Exercise:
Copy each line below in which the string "Launching" appears.

=== Begin Enclosure ===

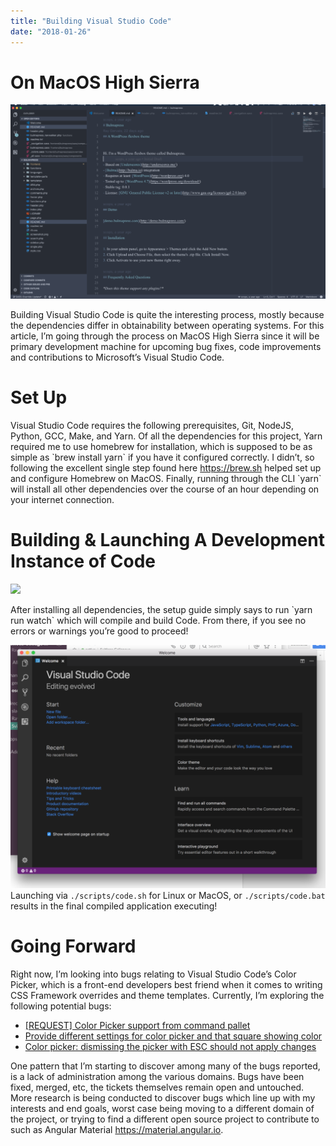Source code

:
 ```yaml
---
title: "Building Visual Studio Code"
date: "2018-01-26"
---
```


# On MacOS High Sierra

[![](images/Screen-Shot-2018-01-25-at-9.27.29-PM-1024x631.png)](http://raygervais.ca/wp-content/uploads/2018/01/Screen-Shot-2018-01-25-at-9.27.29-PM.png)

Building Visual Studio Code is quite the interesting process, mostly because the dependencies differ in obtainability between operating systems. For this article, I’m going through the process on MacOS High Sierra since it will be primary development machine for upcoming bug fixes, code improvements and contributions to Microsoft’s Visual Studio Code.

# Set Up

Visual Studio Code requires the following prerequisites, Git, NodeJS, Python, GCC, Make, and Yarn. Of all the dependencies for this project, Yarn required me to use homebrew for installation, which is supposed to be as simple as \`brew install yarn\` if you have it configured correctly. I didn’t, so following the excellent single step found here https://brew.sh helped set up and configure Homebrew on MacOS. Finally, running through the CLI \`yarn\` will install all other dependencies over the course of an hour depending on your internet connection.

# Building & Launching A Development Instance of Code

[![](images/Screen-Shot-2018-01-25-at-8.17.29-PM-1024x607.png)](http://raygervais.ca/wp-content/uploads/2018/01/Screen-Shot-2018-01-25-at-8.17.29-PM.png)

After installing all dependencies, the setup guide simply says to run \`yarn run watch\` which will compile and build Code. From there, if you see no errors or warnings you’re good to proceed!

[![](images/Screen-Shot-2018-01-25-at-8.13.11-PM-1024x790.png)](http://raygervais.ca/wp-content/uploads/2018/01/Screen-Shot-2018-01-25-at-8.13.11-PM.png) Launching via `./scripts/code.sh` for Linux or MacOS, or `./scripts/code.bat` results in the final compiled application executing!

# Going Forward

Right now, I’m looking into bugs relating to Visual Studio Code’s Color Picker, which is a front-end developers best friend when it comes to writing CSS Framework overrides and theme templates. Currently, I’m exploring the following potential bugs:

- [\[REQUEST\] Color Picker support from command pallet](https://github.com/Microsoft/vscode/issues/33853)
- [Provide different settings for color picker and that square showing color](https://github.com/Microsoft/vscode/issues/34341)
- [Color picker: dismissing the picker with ESC should not apply changes](https://github.com/Microsoft/vscode/issues/31641)

One pattern that I’m starting to discover among many of the bugs reported, is a lack of administration among the various domains. Bugs have been fixed, merged, etc, the tickets themselves remain open and untouched. More research is being conducted to discover bugs which line up with my interests and end goals, worst case being moving to a different domain of the project, or trying to find a different open source project to contribute to such as Angular Material https://material.angular.io.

=== End Enclosure ===

Result of this task:
# Building & Launching A Development Instance of Code
[![](images/Screen-Shot-2018-01-25-at-8.13.11-PM-1024x790.png)](http://raygervais.ca/wp-content/uploads/2018/01/Screen-Shot-2018-01-25-at-8.13.11-PM.png) Launching via `./scripts/code.sh` for Linux or MacOS, or `./scripts/code.bat` results in the final compiled application executing!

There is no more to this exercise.